Willy Wonka, What even is a scam?, and AI. Pt 1

By now we have all seen the pictures of the Willy Wonka "Experience" "Show" put on by House of Illuminati in Glasgow.

If you missed it, lemme clue you in. The synopsis of this story is that a production company was touting an immersive art and theater experience where families would walk through a living art exhibit and feel like they were transported to Roald Dahl's fantasy chocolate Factory.

Fans were so disappointed from the $44 per person exhibit that they called police demanding it be shut down and everyone be refunded.

The whole episode calls to question a few things in my mind:

  1. How is AI affecting our perception of the world?

    1. How to spot AI artwork

    2. How AI works to benefit scammers

  2. What is a scam?

    1. When is a scam bad enough to call the police?

    2. How do I protect myself from a scam?

I am not an expert on any of the things involved in the piece, I'm just a regular mom and studio owner. I use AI infrequently to help me achieve a different style of writing- these days, I often have a hard time writing anything other than casual prose, so the MagicWrite in Canva is helpful to make something more professional. Sometimes we use AI to add things to pictures, for example, in this picture I took a clip from Once Upon A Princess' Alice image, added a row of roses, and AI changed one rose to white, so we could emulate "painting the roses red."

Can the average person tell when I personally using AI in an ad or picture? I'm not sure.

The roses are not perfectly matched. I even used ANOTHER red rose to the left to cover a part of Alice I accidentally cut off. The light falls differently on each one.

Do I think that this is an ethical example of how to use AI? I do. No part of my event depends on or promises roses of any kind. We aren't even painting them. The tagline is just for fun, the roses are an accessory to enhance the picture, that's all. But the Alice? She's a real human who did a real photo shoot in a real costume (I mean, please don't tell the kids she isn't THE Alice, but like this is as good as it gets).

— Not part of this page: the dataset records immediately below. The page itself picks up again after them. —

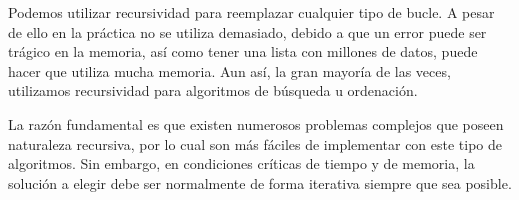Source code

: Podemos utilizar recursividad para reemplazar cualquier tipo de bucle. A pesar de ello en la práctica no se utiliza demasiado, debido a que un error puede ser trágico en la memoria, así como tener una lista con millones de datos, puede hacer que utiliza mucha memoria. Aun así, la gran mayoría de las veces, utilizamos recursividad para algoritmos de búsqueda u ordenación.

La razón fundamental es que existen numerosos
problemas complejos que poseen naturaleza
recursiva, por lo cual son más fáciles de
implementar con este tipo de algoritmos. Sin embargo, en condiciones críticas de tiempo y
de memoria, la solución a elegir debe ser
normalmente de forma iterativa siempre que sea posible.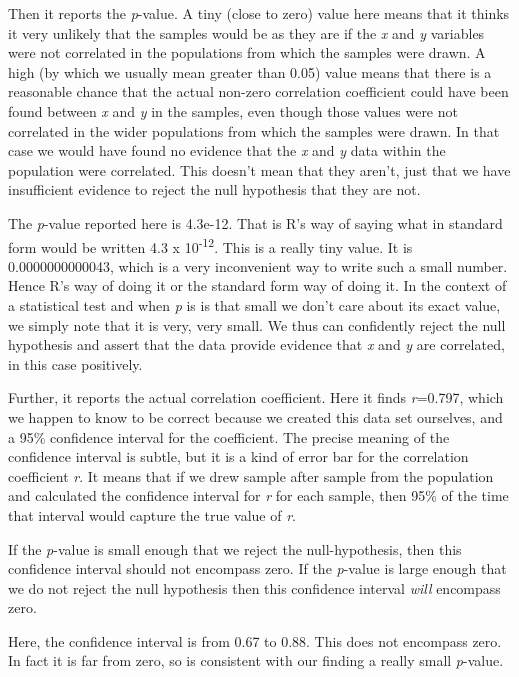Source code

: \documentclass[
]{article}
\begin{document}
Then it reports the \emph{p}-value. A tiny (close to zero) value here
means that it thinks it very unlikely that the samples would be as they
are if the \emph{x} and \emph{y} variables were not correlated in the
populations from which the samples were drawn. A high (by which we
usually mean greater than 0.05) value means that there is a reasonable
chance that the actual non-zero correlation coefficient could have been
found between \emph{x} and \emph{y} in the samples, even though those
values were not correlated in the wider populations from which the
samples were drawn. In that case we would have found no evidence that
the \emph{x} and \emph{y} data within the population were correlated.
This doesn't mean that they aren't, just that we have insufficient
evidence to reject the null hypothesis that they are not.

The \emph{p}-value reported here is 4.3e-12. That is R's way of saying
what in standard form would be written 4.3 x 10\textsuperscript{-12}.
This is a really tiny value. It is 0.0000000000043, which is a very
inconvenient way to write such a small number. Hence R's way of doing it
or the standard form way of doing it. In the context of a statistical
test and when \emph{p} is is that small we don't care about its exact
value, we simply note that it is very, very small. We thus can
confidently reject the null hypothesis and assert that the data provide
evidence that \emph{x} and \emph{y} are correlated, in this case
positively.

Further, it reports the actual correlation coefficient. Here it finds
\emph{r}=0.797, which we happen to know to be correct because we created
this data set ourselves, and a 95\% confidence interval for the
coefficient. The precise meaning of the confidence interval is subtle,
but it is a kind of error bar for the correlation coefficient \emph{r}.
It means that if we drew sample after sample from the population and
calculated the confidence interval for \emph{r} for each sample, then
95\% of the time that interval would capture the true value of \emph{r}.

If the \emph{p}-value is small enough that we reject the
null-hypothesis, then this confidence interval should not encompass
zero. If the \emph{p}-value is large enough that we do not reject the
null hypothesis then this confidence interval \emph{will} encompass
zero.

Here, the confidence interval is from 0.67 to 0.88. This does not
encompass zero. In fact it is far from zero, so is consistent with our
finding a really small \emph{p}-value.
\end{document}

The scary part about AI art and writing is that for someone who knows how to manipulate it, you can create a whole fake world that is impossible to achieve with gravity, regular lights, and flawed humans. You can pitch an event that is entirely conceptualized, sell $44 tickets, and then show people an empty show room with a rainbow felt project.

But every day, my newsfeed is filled with images like this. A sweet old man, a child of color, an impossible beautiful woman. They are all asking you for likes, follows, and friendship. And you might think this 3-armed man, with his 15 fingers isn't a big deal.

The big deal is that art that he's holding. the big deal is why scammers made the art in the first place.

This particular art isn't so outrageous. I think a real Human could create that. The problem comes in when the caption says "This is my first painting how did I do?" It sets unrealistic expectations for real artists and people who just want to try art. It also provokes a dystopian sadness to think that instead of using our time to make art, and using machines to do the work, we're using machines to make the art and then scamming people out of the money they worked for.

Scammers can and will use these pictures to catfish you, scam you out of real money, and scam you out of time and attention. Start being more critical of images on the internet from pages you don't know. Be critical of advertisements from foreign companies like Temu (who is known for misleading information.) And think, "why does this altered image benefit this person/company?"